Ойген Херригель - Дзен в искусстве стрельбы из лука Страница 18
Ойген Херригель - Дзен в искусстве стрельбы из лука читать онлайн бесплатно
Нужно уяснить, что в подобном созерцании нет ни капли рефлексии, оно не пользуется ее тайной помощью. Дело совсем не в том, что такого результата ждут, желают и именно его предполагают при длительном медитативном погружении в коан, так что в конце концов человек начинает «верить», что видит то, что предполагал. Это видение снисходит на погруженного в медитацию молниеносно, одномоментно. Оно настолько живо и очевидно, что воспринимается с максимальной достоверностью. Человек непосредственно «видит» и понимает, что вещи «существуют» как раз благодаря тому, что они не существуют, и своим бытием обязаны этому не-бытию как собственной основе и началу.
Может быть, разобраться в этом поможет один часто используемый в качестве коана случай:
Однажды Хуай-кэ вышел из дома, чтобы засвидетельствовать почтение своему наставнику Ба-со, и тут они видят, как летят дикие гуси.

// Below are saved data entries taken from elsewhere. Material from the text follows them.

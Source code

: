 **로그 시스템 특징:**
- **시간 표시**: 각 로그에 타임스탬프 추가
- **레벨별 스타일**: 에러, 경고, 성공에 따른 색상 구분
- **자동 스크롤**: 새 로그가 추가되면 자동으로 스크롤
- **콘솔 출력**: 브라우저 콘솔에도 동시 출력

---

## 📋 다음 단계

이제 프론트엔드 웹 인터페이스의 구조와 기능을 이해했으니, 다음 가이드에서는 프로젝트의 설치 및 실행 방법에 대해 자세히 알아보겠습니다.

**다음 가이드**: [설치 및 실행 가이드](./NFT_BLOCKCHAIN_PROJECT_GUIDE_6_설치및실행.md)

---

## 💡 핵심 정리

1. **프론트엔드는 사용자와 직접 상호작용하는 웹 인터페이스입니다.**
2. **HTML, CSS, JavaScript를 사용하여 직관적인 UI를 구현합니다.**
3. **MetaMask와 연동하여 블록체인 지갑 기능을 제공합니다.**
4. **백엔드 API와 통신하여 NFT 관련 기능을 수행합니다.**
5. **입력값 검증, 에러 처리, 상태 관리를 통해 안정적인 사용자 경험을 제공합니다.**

Басо спрашивает: «Что это?» — «Это дикие гуси, господин». — «Куда они летят?» — «Они улетели, господин».
Басо схватил Хуай-кэ за нос и начал крутить.
Тот завопил от боли: «О, о!»
«Ты говоришь, что они улетели, — сказал Басо, — но ведь все они с самого начала были здесь».

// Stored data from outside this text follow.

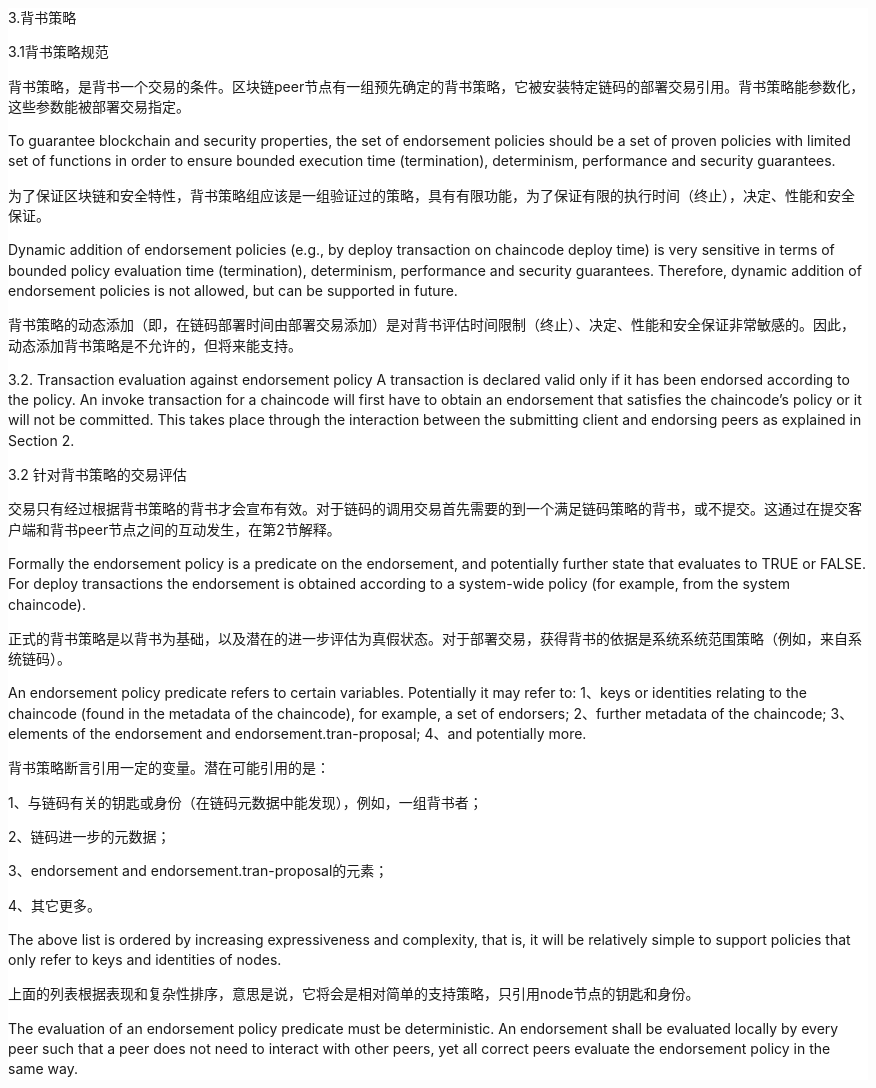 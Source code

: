 3.背书策略

3.1背书策略规范

背书策略，是背书一个交易的条件。区块链peer节点有一组预先确定的背书策略，它被安装特定链码的部署交易引用。背书策略能参数化，这些参数能被部署交易指定。

To guarantee blockchain and security properties, the set of endorsement policies should be a set of proven policies with limited set of functions in order to ensure bounded execution time (termination), determinism, performance and security guarantees.

为了保证区块链和安全特性，背书策略组应该是一组验证过的策略，具有有限功能，为了保证有限的执行时间（终止），决定、性能和安全保证。

Dynamic addition of endorsement policies (e.g., by deploy transaction on chaincode deploy time) is very sensitive in terms of bounded policy evaluation time (termination), determinism, performance and security guarantees. Therefore, dynamic addition of endorsement policies is not allowed, but can be supported in future.

背书策略的动态添加（即，在链码部署时间由部署交易添加）是对背书评估时间限制（终止）、决定、性能和安全保证非常敏感的。因此，动态添加背书策略是不允许的，但将来能支持。

3.2. Transaction evaluation against endorsement policy
A transaction is declared valid only if it has been endorsed according to the policy. An invoke transaction for a chaincode will first have to obtain an endorsement that satisfies the chaincode’s policy or it will not be committed. This takes place through the interaction between the submitting client and endorsing peers as explained in Section 2.

3.2 针对背书策略的交易评估

交易只有经过根据背书策略的背书才会宣布有效。对于链码的调用交易首先需要的到一个满足链码策略的背书，或不提交。这通过在提交客户端和背书peer节点之间的互动发生，在第2节解释。

Formally the endorsement policy is a predicate on the endorsement, and potentially further state that evaluates to TRUE or FALSE. For deploy transactions the endorsement is obtained according to a system-wide policy (for example, from the system chaincode).

正式的背书策略是以背书为基础，以及潜在的进一步评估为真假状态。对于部署交易，获得背书的依据是系统系统范围策略（例如，来自系统链码）。

An endorsement policy predicate refers to certain variables. Potentially it may refer to:
1、keys or identities relating to the chaincode (found in the metadata of the chaincode), for example, a set of endorsers;
2、further metadata of the chaincode;
3、elements of the endorsement and endorsement.tran-proposal;
4、and potentially more.

背书策略断言引用一定的变量。潜在可能引用的是：

1、与链码有关的钥匙或身份（在链码元数据中能发现），例如，一组背书者；

2、链码进一步的元数据；

3、endorsement and endorsement.tran-proposal的元素；

4、其它更多。

The above list is ordered by increasing expressiveness and complexity, that is, it will be relatively simple to support policies that only refer to keys and identities of nodes.

上面的列表根据表现和复杂性排序，意思是说，它将会是相对简单的支持策略，只引用node节点的钥匙和身份。

The evaluation of an endorsement policy predicate must be deterministic. An endorsement shall be evaluated locally by every peer such that a peer does not need to interact with other peers, yet all correct peers evaluate the endorsement policy in the same way.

Тут по спине у Хуай-кэ побежал пот, Хуай-кэ прозрел.
Различие между этими двумя утверждениями настолько велико, что объединить их невозможно. «Они улетели» — это почти само собой разумеющаяся констатация факта. Их больше не видно, они куда-то исчезли, поэтому они не здесь, для меня они больше не существуют. Чтобы это понять, просветления не нужно.

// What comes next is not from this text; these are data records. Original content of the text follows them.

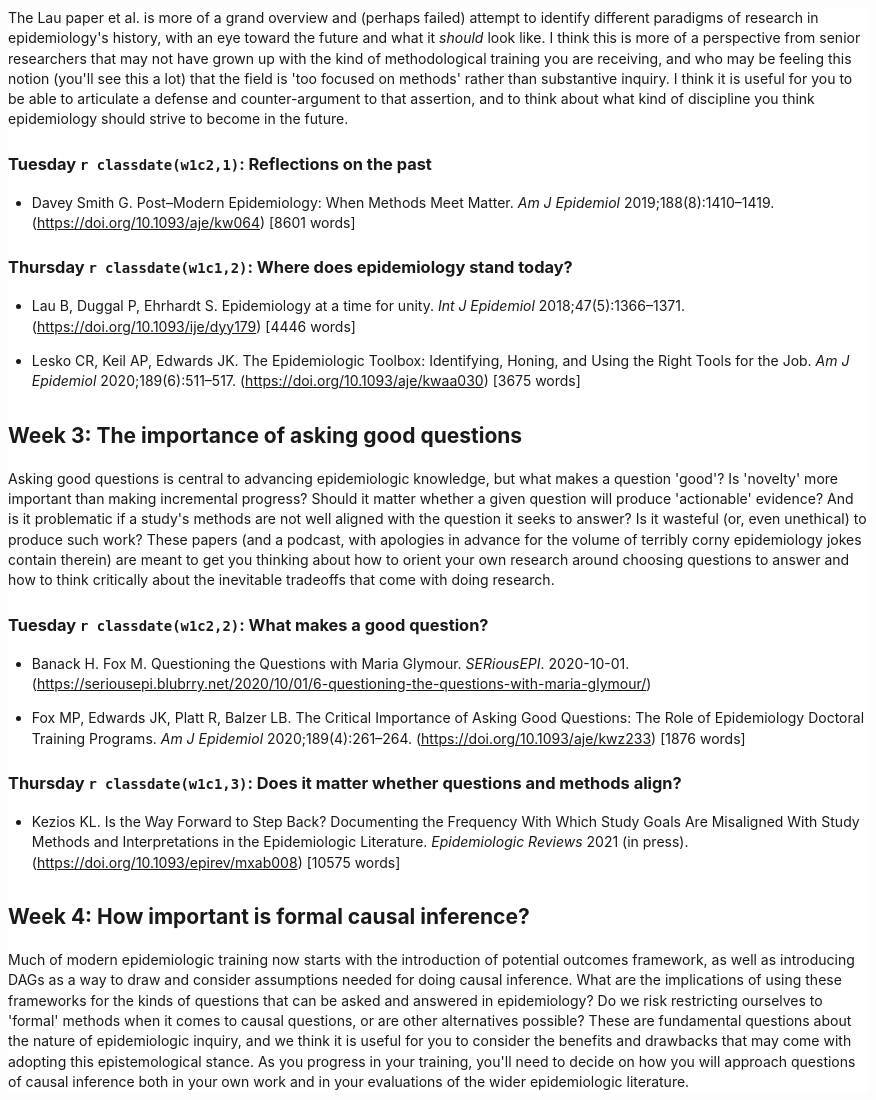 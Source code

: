 The Lau paper et al. is more of a grand overview and (perhaps failed) attempt to identify different paradigms of research in epidemiology's history, with an eye toward the future and what it *should* look like. I think this is more of a perspective from senior researchers that may not have grown up with the kind of methodological training you are receiving, and who may be feeling this notion (you'll see this a lot) that the field is 'too focused on methods' rather than substantive inquiry. I think it is useful for you to be able to articulate a defense and counter-argument to that assertion, and to think about what kind of discipline you think epidemiology should strive to become in the future.

### Tuesday `r classdate(w1c2,1)`: Reflections on the past
- Davey Smith G. Post–Modern Epidemiology: When Methods Meet Matter. *Am J Epidemiol* 2019;188(8):1410–1419. (https://doi.org/10.1093/aje/kw064) [8601 words]

### Thursday `r classdate(w1c1,2)`: Where does epidemiology stand today?
- Lau B, Duggal P, Ehrhardt S. Epidemiology at a time for unity. *Int J Epidemiol* 2018;47(5):1366–1371. (https://doi.org/10.1093/ije/dyy179) [4446 words]

- Lesko CR, Keil AP, Edwards JK. The Epidemiologic Toolbox: Identifying, Honing, and Using the Right Tools for the Job. *Am J Epidemiol* 2020;189(6):511–517. (https://doi.org/10.1093/aje/kwaa030) [3675 words]

## Week 3: The importance of asking good questions
Asking good questions is central to advancing epidemiologic knowledge, but what makes a question 'good'? Is 'novelty' more important than making incremental progress? Should it matter whether a given question will produce 'actionable' evidence? And is it problematic if a study's methods are not well aligned with the question it seeks to answer? Is it wasteful (or, even unethical) to produce such work? These papers (and a podcast, with apologies in advance for the volume of terribly corny epidemiology jokes contain therein) are meant to get you thinking about how to orient your own research around choosing questions to answer and how to think critically about the inevitable tradeoffs that come with doing research. 

### Tuesday `r classdate(w1c2,2)`: What makes a good question?
- Banack H. Fox M. Questioning the Questions with Maria Glymour. *SERiousEPI*. 2020-10-01. (https://seriousepi.blubrry.net/2020/10/01/6-questioning-the-questions-with-maria-glymour/)

- Fox MP, Edwards JK, Platt R, Balzer LB. The Critical Importance of Asking Good Questions: The Role of Epidemiology Doctoral Training Programs. *Am J Epidemiol* 2020;189(4):261–264. (https://doi.org/10.1093/aje/kwz233) [1876 words]

### Thursday `r classdate(w1c1,3)`: Does it matter whether questions and methods align?
- Kezios KL. Is the Way Forward to Step Back? Documenting the Frequency With Which Study Goals Are Misaligned With Study Methods and Interpretations in the Epidemiologic Literature. *Epidemiologic Reviews* 2021 (in press). (https://doi.org/10.1093/epirev/mxab008) [10575 words]


## Week 4: How important is formal causal inference?
Much of modern epidemiologic training now starts with the introduction of potential outcomes framework, as well as introducing DAGs as a way to draw and consider assumptions needed for doing causal inference. What are the implications of using these frameworks for the kinds of questions that can be asked and answered in epidemiology? Do we risk restricting ourselves to 'formal' methods when it comes to causal questions, or are other alternatives possible? These are fundamental questions about the nature of epidemiologic inquiry, and we think it is useful for you to consider the benefits and drawbacks that may come with adopting this epistemological stance. As you progress in your training, you'll need to decide on how you will approach questions of causal inference both in your own work and in your evaluations of the wider epidemiologic literature.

Басо видит совсем по-другому.
Восприятие глазами, которые даны нам от рождения, может означать только одно: установить, чтб из сущего попадает в поле моего зрения. Предпосылкой для того, что нечто может попасть в поле моего зрения, является его существование. Третьим глазом, который появляется у человека только после перерождения, видят как раз существование сущего, при чину бытия. И поэтому нужно было сказать так: «Они всегда были здесь» (конечно, не в этой точке пространства, потому что пространство и время при таком зрении не играют никакой роли). Следовательно, то, что должно показаться бессмысленным, неправильным, глупой шуткой, в действительности — простой факт, о котором говорит Басо. Факт, который он видит так же однозначно и живо, как Хуай-кэ видит тот факт, что гуси улетели. Ни один из этих фактов не противоречит другому, для этого они существуют в слишком разных измерениях, и Хуай-кэ при долгом обдумывании й размышлении ни за что не смог бы найти решения. И лишь в момент сильной боли, которая помешала ему рассуждать, он, как сообщает история, нашел ответ через сатори. Нельзя только на основании того, что кажется, будто точка зрения Басо может оказаться для чего-то полезной, считать его утверждение понятым и поэтому его простить, полагая, что можно принять его высказывание и найти в нем что-то разумное или даже глубокомысленное. Дело не в этом, самое главное — «видеть», как Басо, то есть непосредственно, с первого взгляда, и воспринимать увиденное именно так, а не по-другому. Басо, со своей стороны, понимает, что хочет сказать Хуай-кэ; раньше он тоже использовал такой способ восприятия и считал его нормальным. Но он понимает и больше — а именно, что этот способ бездуховен.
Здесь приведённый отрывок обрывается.